Locate every line in the records below that holds the word "Jeanne" and return each one.

Collected data:
────────────────────────────────────────

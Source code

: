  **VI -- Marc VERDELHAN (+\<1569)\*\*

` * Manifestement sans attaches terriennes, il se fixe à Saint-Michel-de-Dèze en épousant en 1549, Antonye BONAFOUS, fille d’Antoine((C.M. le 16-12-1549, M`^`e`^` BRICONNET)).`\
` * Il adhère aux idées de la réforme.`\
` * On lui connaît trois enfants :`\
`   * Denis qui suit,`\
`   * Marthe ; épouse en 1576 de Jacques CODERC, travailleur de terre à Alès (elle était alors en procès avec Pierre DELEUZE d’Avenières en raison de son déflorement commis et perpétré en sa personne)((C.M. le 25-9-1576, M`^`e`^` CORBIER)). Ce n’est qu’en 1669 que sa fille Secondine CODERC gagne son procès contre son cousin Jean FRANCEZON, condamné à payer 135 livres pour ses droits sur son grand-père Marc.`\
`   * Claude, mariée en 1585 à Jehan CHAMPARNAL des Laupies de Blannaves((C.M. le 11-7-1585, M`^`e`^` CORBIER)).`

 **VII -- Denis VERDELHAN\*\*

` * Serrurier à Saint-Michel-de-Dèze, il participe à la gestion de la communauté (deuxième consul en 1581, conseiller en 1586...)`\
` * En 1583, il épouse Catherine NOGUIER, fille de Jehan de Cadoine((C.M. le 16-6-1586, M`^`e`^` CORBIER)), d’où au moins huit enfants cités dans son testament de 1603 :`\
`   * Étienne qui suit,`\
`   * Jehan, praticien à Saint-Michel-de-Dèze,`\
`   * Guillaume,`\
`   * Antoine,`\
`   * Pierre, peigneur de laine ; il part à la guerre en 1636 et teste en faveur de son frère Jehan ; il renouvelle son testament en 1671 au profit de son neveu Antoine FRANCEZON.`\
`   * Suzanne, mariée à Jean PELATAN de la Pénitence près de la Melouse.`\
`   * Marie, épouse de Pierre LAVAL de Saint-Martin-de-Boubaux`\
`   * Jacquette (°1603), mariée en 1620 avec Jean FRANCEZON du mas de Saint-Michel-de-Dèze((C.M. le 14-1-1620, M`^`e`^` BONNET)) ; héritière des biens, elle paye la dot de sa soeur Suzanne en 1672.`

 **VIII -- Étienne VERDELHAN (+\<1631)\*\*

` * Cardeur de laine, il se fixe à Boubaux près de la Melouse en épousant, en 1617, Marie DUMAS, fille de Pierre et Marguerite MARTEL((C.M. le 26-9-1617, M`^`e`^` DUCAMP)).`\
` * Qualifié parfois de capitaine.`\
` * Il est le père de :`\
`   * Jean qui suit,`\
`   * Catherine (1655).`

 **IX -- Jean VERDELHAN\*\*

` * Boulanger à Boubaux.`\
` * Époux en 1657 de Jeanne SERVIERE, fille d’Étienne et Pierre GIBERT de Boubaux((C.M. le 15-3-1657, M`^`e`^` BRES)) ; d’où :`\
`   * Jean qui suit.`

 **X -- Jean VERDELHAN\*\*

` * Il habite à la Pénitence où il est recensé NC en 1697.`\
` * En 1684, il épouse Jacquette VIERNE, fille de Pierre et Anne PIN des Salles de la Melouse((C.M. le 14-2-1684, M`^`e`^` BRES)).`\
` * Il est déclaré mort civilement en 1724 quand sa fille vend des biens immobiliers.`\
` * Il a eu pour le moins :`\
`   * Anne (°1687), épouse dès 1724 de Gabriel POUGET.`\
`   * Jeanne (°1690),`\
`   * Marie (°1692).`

────────────────────────────────────────

◆ RESULT FOR THIS EXERCISE:
` * Époux en 1657 de Jeanne SERVIERE, fille d’Étienne et Pierre GIBERT de Boubaux((C.M. le 15-3-1657, M`^`e`^` BRES)) ; d’où :`\
`   * Jeanne (°1690),`\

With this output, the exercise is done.